Dans la voix de Leili Anvar, revenaient se côtoyer de façon indicible d’autres voyages, d’autres allusions furtives à l’inouï de la culture persane. Conférencière hors pair, elle sait en effet l’art de glisser d’un registre culturel à l’autre pour mieux inciter son interlocuteur au voyage spirituel.

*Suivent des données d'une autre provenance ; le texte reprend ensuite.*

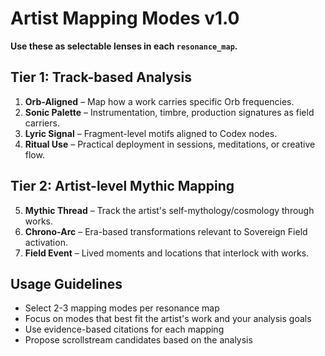 # Artist Mapping Modes v1.0

**Use these as selectable lenses in each `resonance_map`.**

## Tier 1: Track-based Analysis

1. **Orb-Aligned** – Map how a work carries specific Orb frequencies.
2. **Sonic Palette** – Instrumentation, timbre, production signatures as field carriers.
3. **Lyric Signal** – Fragment-level motifs aligned to Codex nodes.
4. **Ritual Use** – Practical deployment in sessions, meditations, or creative flow.

## Tier 2: Artist-level Mythic Mapping

5. **Mythic Thread** – Track the artist's self-mythology/cosmology through works.
6. **Chrono-Arc** – Era-based transformations relevant to Sovereign Field activation.
7. **Field Event** – Lived moments and locations that interlock with works.

## Usage Guidelines

- Select 2-3 mapping modes per resonance map
- Focus on modes that best fit the artist's work and your analysis goals
- Use evidence-based citations for each mapping
- Propose scrollstream candidates based on the analysis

Et selon cet art tout oriental de lier en une même longue phrase, digressions, illustrations, commentaires savants et anecdotes spirituelles et légères, elle comblait à présent mon aspiration toute occidentale à écouter une belle histoire en l’abreuvant au plaisir de saisir un fil tangible, reliant par delà les siècles l’aujourd’hui au cheminement de l’humanité, et le sillon fertile de la Seine à Anahita, la populaire déesse des eaux révérée bien avant les zoroastriens au rocher de Pir Sabz, près de Yadz où la montagne s’ouvrit pour sauver de la mort, la dernière fille du Roi Sassanide, Nik Banou et y laisser sourdre une source miraculeuse. « Tchak Tchak », ainsi nommée à cause du petit bruit de l’eau qui tombe goutte à goutte dans la grotte et que chaque année en Juin les femmes viennent en pèlerinage vénérer comme une eau d’immortalité et de sagesse. Le fleuve ici et la source là-bas. De l’une à l’autre, jaillissement et perpétuation de la vie, l’eau courante toujours.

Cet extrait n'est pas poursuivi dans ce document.